5.6 Nonlinear Regression Functions

SW 8.1, 8.2

Also, please read all of SW Ch. 8

So far, the the partial effects that we have been interested in have corresponded to a particular parameter in the regression, usually $\beta_1$. I think this can sometimes be a source of confusion as, at least in my view, we are not typically interested in the parameters for their own sake, but rather are interested in partial effects. It just so happens that in some leading cases, they coincide.

In addition, while the $\beta$’s in the sort of models we have considered so far are easy to interpret, in some cases, it might be restrictive to think that the partial effects are the same across different values of the covariates.

In this section, we’ll see the first of several cases where partial effects do not coincide with a particular parameter.

Suppose that

\[ \mathbb{E}[Y|X_1,X_2,X_3] = \beta_0 + \beta_1 X_1 + \beta_2 X_1^2 + \beta_3 X_2 + \beta_4 X_3 \]

Let’s start with making predictions using this model. If you know the values of $\beta_0,\beta_1,\beta_2,\beta_3,$ and $\beta_4$, then to get a prediction, you would still just plug in the values of the regressors that you’d like to get a prediction for (including $x_1^2$).

Next, in this model, the partial effect of $X_1$ is given by

\[ \frac{\partial \, \mathbb{E}[Y|X_1,X_2,X_3]}{\partial \, X_1} = \beta_1 + 2\beta_2 X_1 \] In other words, the partial effect of $X_1$ depends on the value that $X_1$ takes.

In this case, it is sometimes useful to report the partial effect for some different values of $X_1$. In other cases, it is useful to report the average partial effect (APE) which is the mean of the partial effects across the distribution of the covariates. In this case, the APE is given by

\[ APE = \beta_1 + 2 \beta_2 \mathbb{E}[X_1] \] and, once you have estimated the regression, you can compute an estimate of $APE$ by

\[ \widehat{APE} = \hat{\beta}_1 + 2 \hat{\beta}_2 \bar{X}_1 \]

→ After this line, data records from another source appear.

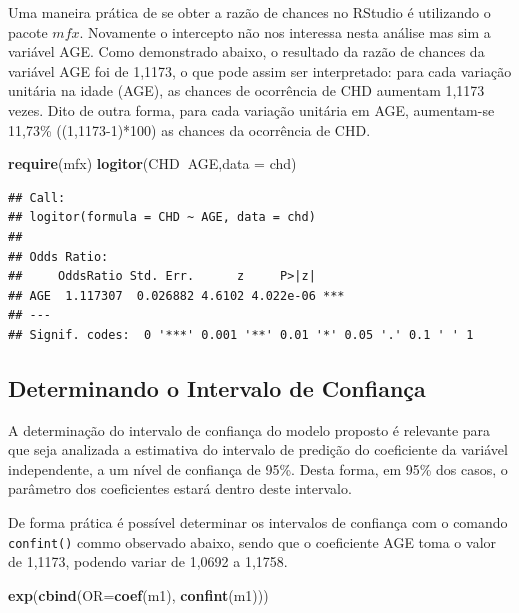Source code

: \documentclass[12pt,brazil,]{book}
\newenvironment{Shaded}{\begin{snugshade}}{\end{snugshade}}
\newcommand{\DataTypeTok}[1]{\textcolor[rgb]{0.13,0.29,0.53}{#1}}
\newcommand{\KeywordTok}[1]{\textcolor[rgb]{0.13,0.29,0.53}{\textbf{#1}}}
\newcommand{\NormalTok}[1]{#1}
\newcommand{\OperatorTok}[1]{\textcolor[rgb]{0.81,0.36,0.00}{\textbf{#1}}}
\begin{document}
Uma maneira prática de se obter a razão de chances no RStudio é
utilizando o pacote \(mfx\). Novamente o intercepto não nos interessa
nesta análise mas sim a variável AGE. Como demonstrado abaixo, o
resultado da razão de chances da variável AGE foi de 1,1173, o que pode
assim ser interpretado: para cada variação unitária na idade (AGE), as
chances de ocorrência de CHD aumentam 1,1173 vezes. Dito de outra forma,
para cada variação unitária em AGE, aumentam-se 11,73\% ((1,1173-1)*100)
as chances da ocorrência de CHD.

\begin{Shaded}
\begin{Highlighting}[]
\KeywordTok{require}\NormalTok{(mfx)}
\KeywordTok{logitor}\NormalTok{(CHD}\OperatorTok{~}\NormalTok{AGE,}\DataTypeTok{data =}\NormalTok{ chd)}
\end{Highlighting}
\end{Shaded}

\begin{verbatim}
## Call:
## logitor(formula = CHD ~ AGE, data = chd)
## 
## Odds Ratio:
##     OddsRatio Std. Err.      z     P>|z|    
## AGE  1.117307  0.026882 4.6102 4.022e-06 ***
## ---
## Signif. codes:  0 '***' 0.001 '**' 0.01 '*' 0.05 '.' 0.1 ' ' 1
\end{verbatim}

\hypertarget{determinando-o-intervalo-de-confianca}{%
\subsection{Determinando o Intervalo de
Confiança}\label{determinando-o-intervalo-de-confianca}}

A determinação do intervalo de confiança do modelo proposto é relevante
para que seja analizada a estimativa do intervalo de predição do
coeficiente da variável independente, a um nível de confiança de 95\%.
Desta forma, em 95\% dos casos, o parâmetro dos coeficientes estará
dentro deste intervalo.

De forma prática é possível determinar os intervalos de confiança com o
comando \texttt{confint()} commo observado abaixo, sendo que o
coeficiente AGE toma o valor de 1,1173, podendo variar de 1,0692 a
1,1758.

\begin{Shaded}
\begin{Highlighting}[]
\KeywordTok{exp}\NormalTok{(}\KeywordTok{cbind}\NormalTok{(}\DataTypeTok{OR=}\KeywordTok{coef}\NormalTok{(m1), }\KeywordTok{confint}\NormalTok{(m1)))}
\end{Highlighting}
\end{Shaded}
\end{document}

Example 5.4 Let’s continue our example on intergenerational income mobility where $Y$ denotes child’s income, $X_1$ denotes parents’ income, and $X_2$ denotes mother’s education. Now, suppose that

\[ \mathbb{E}[Y|X_1,X_2] = 15,000 + 0.7 X_1 - 0.000002 X_1^2 + 800 X_2 \] Then, predicted child’s income when parents’ income is equal to $50,000 is given by

\[ 15,000 + 0.7 (50,000) - 0.000002 (50,000)^2 + 800 (12) = 54,600 \] In addition, the partial effect of parents’ income is given by

\[ 0.7 - 0.000004 X_1 \] Let’s compute a few different partial effects for different values of parents’ income

$X_1$	PE
20,000	0.62
50,000	0.50
100,000	0.30

which indicates that the partial effect of parents’ income is decreasing — i.e., the effect of additional parents’ income is largest for children whose parents have the lowest income and gets smaller for those whose parents have high incomes.

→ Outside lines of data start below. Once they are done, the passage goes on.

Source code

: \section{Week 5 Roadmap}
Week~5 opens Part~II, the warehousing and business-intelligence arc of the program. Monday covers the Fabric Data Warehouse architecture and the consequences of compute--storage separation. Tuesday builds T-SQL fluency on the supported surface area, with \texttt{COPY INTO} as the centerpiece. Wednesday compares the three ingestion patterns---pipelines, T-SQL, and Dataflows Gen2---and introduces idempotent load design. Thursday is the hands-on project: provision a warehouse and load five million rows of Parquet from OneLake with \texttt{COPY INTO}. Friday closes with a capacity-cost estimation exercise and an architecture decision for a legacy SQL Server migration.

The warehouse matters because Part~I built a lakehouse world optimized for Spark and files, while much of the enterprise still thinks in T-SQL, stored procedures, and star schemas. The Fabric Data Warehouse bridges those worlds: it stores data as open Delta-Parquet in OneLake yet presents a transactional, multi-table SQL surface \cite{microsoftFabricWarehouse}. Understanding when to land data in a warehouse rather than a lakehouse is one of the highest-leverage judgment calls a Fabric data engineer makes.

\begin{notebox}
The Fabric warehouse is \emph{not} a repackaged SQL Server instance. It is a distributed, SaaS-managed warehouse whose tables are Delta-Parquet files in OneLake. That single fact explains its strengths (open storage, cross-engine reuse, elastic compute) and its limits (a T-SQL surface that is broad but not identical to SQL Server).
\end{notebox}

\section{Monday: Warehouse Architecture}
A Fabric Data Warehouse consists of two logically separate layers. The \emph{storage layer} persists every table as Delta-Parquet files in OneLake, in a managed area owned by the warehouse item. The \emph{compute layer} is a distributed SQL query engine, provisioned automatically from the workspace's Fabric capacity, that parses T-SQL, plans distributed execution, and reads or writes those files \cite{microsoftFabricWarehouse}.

Finally, if you wanted to compute the $APE$, you would just plug in $\mathbb{E}[X_1]$ (or $\bar{X}_1$) into the expression for the partial effect.

5.6.1 Computation

Including a quadratic (or other higher order term) in R is relatively straightforward. Let’s just do an example.

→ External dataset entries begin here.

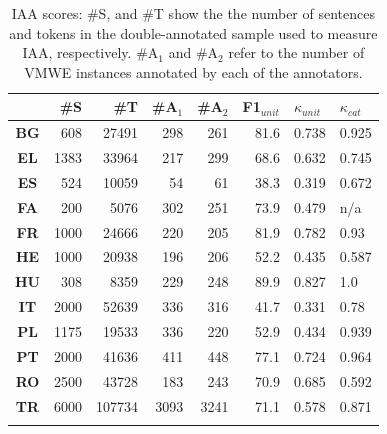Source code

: \documentclass[output=paper,modfonts]{langscibook}
\begin{document}
\begin{table}
\centering
\begin{tabularx}{0.79\textwidth}{c@{\qquad}rrrrrll}
\lsptoprule
& \#S&\#T& \#A$_1$&\#A$_2$& F1$_{\textit{unit}}$ &$\kappa_{\textit{unit}}$&  $\kappa_{\textit{cat}}$\\\midrule
\textbf{BG}	&	608	&	27491	&	298	&	261	&	81.6	&	0.738	&	0.925	\\
\textbf{EL}	&	1383	&	33964	&	217	&	299	&	68.6	&	0.632	&	0.745	\\
\textbf{ES}	&	524	&	10059	&	54	&	61	&	38.3	&	0.319	&	0.672	\\
\textbf{FA}	&	200	&	5076	&	302	&	251	&	73.9	&	0.479	&	n/a	\\
\textbf{FR}	&	1000	&	24666	&	220	&	205	&	81.9	&	0.782	&	0.93	\\
\textbf{HE}	&	1000	&	20938	&	196	&	206	&	52.2	&	0.435	&	0.587	\\
\textbf{HU}	&	308	&	8359	&	229	&	248	&	89.9	&	0.827	&	1.0	\\
\textbf{IT}	&	2000	&	52639	&	336	&	316	&	41.7	&	0.331	&	0.78	\\
\textbf{PL}	&	1175	&	19533	&	336	&	220	&	52.9	&	0.434	&	0.939	\\
\textbf{PT}	&	2000	&	41636	&	411	&	448	&	77.1	&	0.724	&	0.964	\\
\textbf{RO}	&	2500	&	43728	&	183	&	243	&	70.9	&	0.685	&	0.592	\\
\textbf{TR}	&	6000	&	107734	&	3093	&	3241	&	71.1	&	0.578	&	0.871	\\
\lspbottomrule
\end{tabularx}
\caption{IAA scores: \#S, and \#T show the the number of sentences and tokens in the double-annotated sample used to measure IAA, respectively. \#A$_1$ and \#A$_2$ refer to the number of VMWE instances annotated by each of the annotators.  
}
\label{iaa-table}
\end{table}

\end{document}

reg3 <- lm(mpg ~ hp + I(hp^2), data=mtcars)
summary(reg3)
#> 
#> Call:
#> lm(formula = mpg ~ hp + I(hp^2), data = mtcars)
#> 
#> Residuals:
#>     Min      1Q  Median      3Q     Max 
#> -4.5512 -1.6027 -0.6977  1.5509  8.7213 
#> 
#> Coefficients:
#>               Estimate Std. Error t value Pr(>|t|)    
#> (Intercept)  4.041e+01  2.741e+00  14.744 5.23e-15 ***
#> hp          -2.133e-01  3.488e-02  -6.115 1.16e-06 ***
#> I(hp^2)      4.208e-04  9.844e-05   4.275 0.000189 ***
#> ---
#> Signif. codes:  0 '***' 0.001 '**' 0.01 '*' 0.05 '.' 0.1 ' ' 1
#> 
#> Residual standard error: 3.077 on 29 degrees of freedom
#> Multiple R-squared:  0.7561, Adjusted R-squared:  0.7393 
#> F-statistic: 44.95 on 2 and 29 DF,  p-value: 1.301e-09

The only thing that is new here is I(hp^2). The I function stands for inhibit (you can read the documentation using ?I). For us, this is not too important. You can understand it like this: there is no variable names hp^2 in the data, but if we put the name of a variable that is in the data (here: hp) then we can apply a function to it (here: squaring it) before including it as a regressor.

Interestingly, here it seems there are nonlinear effects of horsepower on miles per gallon. Let’s just quickly report the estimated partial effects for a few different values of horsepower.

hp_vec <- c(100,200,300)
# there might be a native function in r
# to compute these partial effects; I just
# don't know it.
pe <- function(hp) {
  # partial effect is b1 + 2b2*hp
  pes <- coef(reg3)[2] + 2*coef(reg3)[3]*hp
  # print using a data frame
  data.frame(hp=hp, pe=round(pes,3))
}
pe(hp_vec)
#>    hp     pe
#> 1 100 -0.129
#> 2 200 -0.045
#> 3 300  0.039

which suggests that the partial effect of horsepower on miles per gallon is large (though negative) at small values of horsepower and decreasing up to essentially no effect at larger values of horsepower.